Beyond Klout: Better Ways To Measure Social Media Influence  - adampopescu
http://readwrite.com/2012/10/24/beyond-klout-better-ways-to-measure-social-media-influence

======
diego
_"But perhaps Topsy's biggest selling point is what it doesn't do: the service
doesn't reveal user scores. That simple, easy to read score - Klout's calling
card and biggest selling point - is also its biggest weakness. Obssessing over
that number can quicly become addictive - and separated from geniune social
influence."_

Absolutely. This has been known for a long time:

<http://buildingreputation.com/writings/2010/02/on_karma.html>

------
mattgreenrocks
Do we actually need metrics for 'social media influence?' How is this any
different from an e-popularity contest? How does it change online
communication for the better? It seems like it is more a play for advertising.
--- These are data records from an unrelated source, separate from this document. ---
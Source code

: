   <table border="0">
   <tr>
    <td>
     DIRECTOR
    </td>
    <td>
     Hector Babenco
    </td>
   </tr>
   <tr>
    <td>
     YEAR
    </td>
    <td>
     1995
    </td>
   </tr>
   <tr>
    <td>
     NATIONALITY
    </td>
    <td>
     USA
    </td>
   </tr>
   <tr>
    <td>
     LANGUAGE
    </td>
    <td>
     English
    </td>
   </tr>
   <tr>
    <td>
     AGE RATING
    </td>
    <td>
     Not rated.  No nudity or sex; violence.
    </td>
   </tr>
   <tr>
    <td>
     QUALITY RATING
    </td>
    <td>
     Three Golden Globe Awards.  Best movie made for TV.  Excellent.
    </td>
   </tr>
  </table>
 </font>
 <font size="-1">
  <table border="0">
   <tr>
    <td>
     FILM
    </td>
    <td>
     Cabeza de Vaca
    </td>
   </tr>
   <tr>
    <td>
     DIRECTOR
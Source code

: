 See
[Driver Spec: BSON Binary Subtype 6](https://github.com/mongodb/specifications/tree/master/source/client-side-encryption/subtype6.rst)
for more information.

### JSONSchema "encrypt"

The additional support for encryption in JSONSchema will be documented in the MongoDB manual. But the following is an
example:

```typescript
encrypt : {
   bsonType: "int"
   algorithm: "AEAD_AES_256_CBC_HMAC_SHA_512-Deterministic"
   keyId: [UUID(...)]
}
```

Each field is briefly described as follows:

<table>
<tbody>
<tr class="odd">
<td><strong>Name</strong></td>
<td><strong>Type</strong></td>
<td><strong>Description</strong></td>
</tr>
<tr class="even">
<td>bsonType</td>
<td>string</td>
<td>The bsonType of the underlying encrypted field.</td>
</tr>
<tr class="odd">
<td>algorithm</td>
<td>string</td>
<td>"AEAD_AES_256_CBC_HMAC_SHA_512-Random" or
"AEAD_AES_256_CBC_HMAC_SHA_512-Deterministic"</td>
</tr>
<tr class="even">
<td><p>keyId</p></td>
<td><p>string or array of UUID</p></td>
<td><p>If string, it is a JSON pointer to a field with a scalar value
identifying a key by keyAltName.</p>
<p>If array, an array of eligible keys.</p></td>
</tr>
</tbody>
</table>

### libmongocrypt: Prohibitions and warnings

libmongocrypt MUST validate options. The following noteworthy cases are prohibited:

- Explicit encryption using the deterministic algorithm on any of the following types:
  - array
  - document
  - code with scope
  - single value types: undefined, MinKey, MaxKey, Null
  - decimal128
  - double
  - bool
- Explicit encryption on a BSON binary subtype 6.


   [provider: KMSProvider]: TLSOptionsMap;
I grew up in the age of the Internet being this nerdy and niche thing where
what we said online didn't quite have the levity of offline speech. That
doesn't mean it wasn't important; but instead, the disconnected and semi-
anonymous nature of the Internet made it such that the boring power hierarchy
was not as much of a factor in communication as it would be in real life.

Now, it seems like we want to re-create that using questionable metrics.
Remember, if there's one thing humans always get right, it is using metrics
properly!

------
codva
Last week, a friend got himself onto the top 30 Klout influencers list for
some conference he wasn't even at. He simply started tweeting lame general
platitudes about business with the appropriate hashtag, and by 10 AM he was a
top influencer at the conference. I doubt he was even dressed by 10 AM.

The only thing Klout measures is how hard somebody is willing to work to
increase their Klout score.